- [What you need to do]:
The number of lines below that contain the word "with" is all that the answer should hold.

- [Input records]:
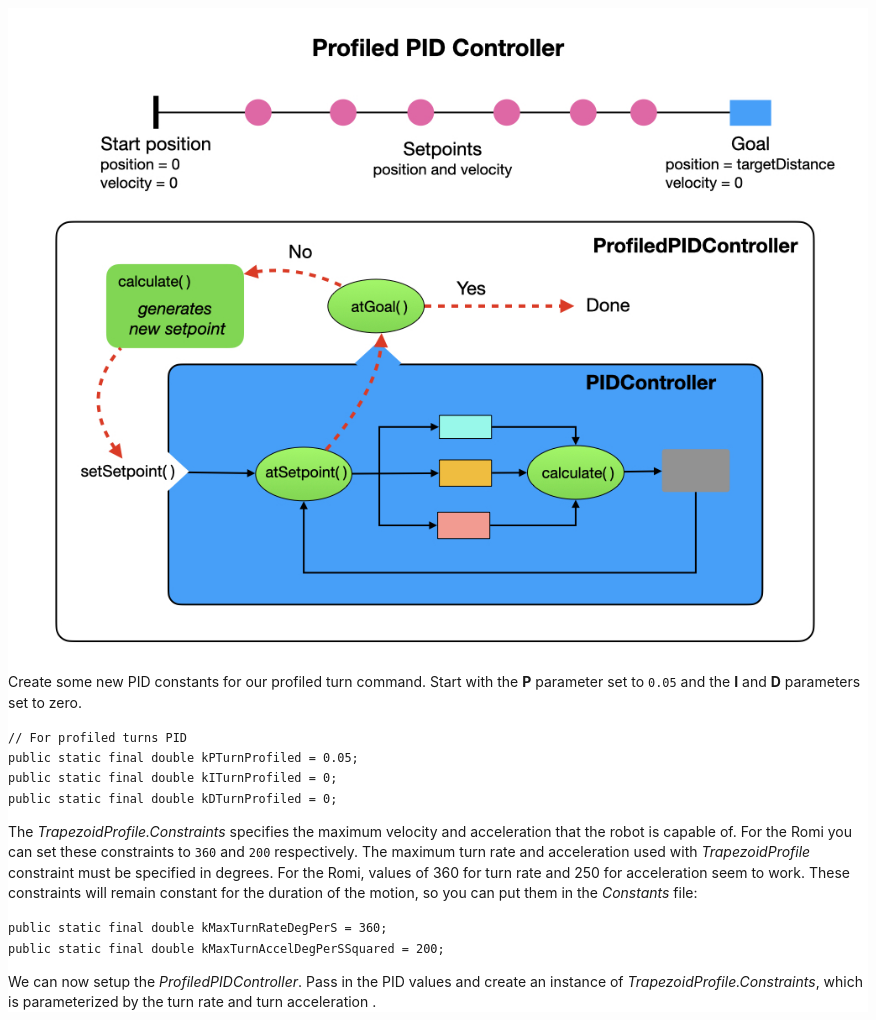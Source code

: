 ![PID Command](../../images/Romi/Romi.043.jpeg)

Create some new PID constants for our profiled turn command.  Start with the **P** parameter set to `0.05` and the **I** and **D** parameters set to zero.

    // For profiled turns PID
    public static final double kPTurnProfiled = 0.05;
    public static final double kITurnProfiled = 0;
    public static final double kDTurnProfiled = 0;

The *TrapezoidProfile.Constraints* specifies the maximum velocity and acceleration that the robot is capable of.  For the Romi you can set these constraints to `360` and `200` respectively. The maximum turn rate and acceleration used with *TrapezoidProfile* constraint must be specified in degrees.  For the Romi, values of 360 for turn rate and 250 for acceleration seem to work. These constraints will remain constant for the duration of the motion, so you can put them in the *Constants* file:

    public static final double kMaxTurnRateDegPerS = 360;
    public static final double kMaxTurnAccelDegPerSSquared = 200;

We can now setup the *ProfiledPIDController*. Pass in the PID values and create an instance of *TrapezoidProfile.Constraints*, which is parameterized by the turn rate and turn acceleration .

- [Result]:
2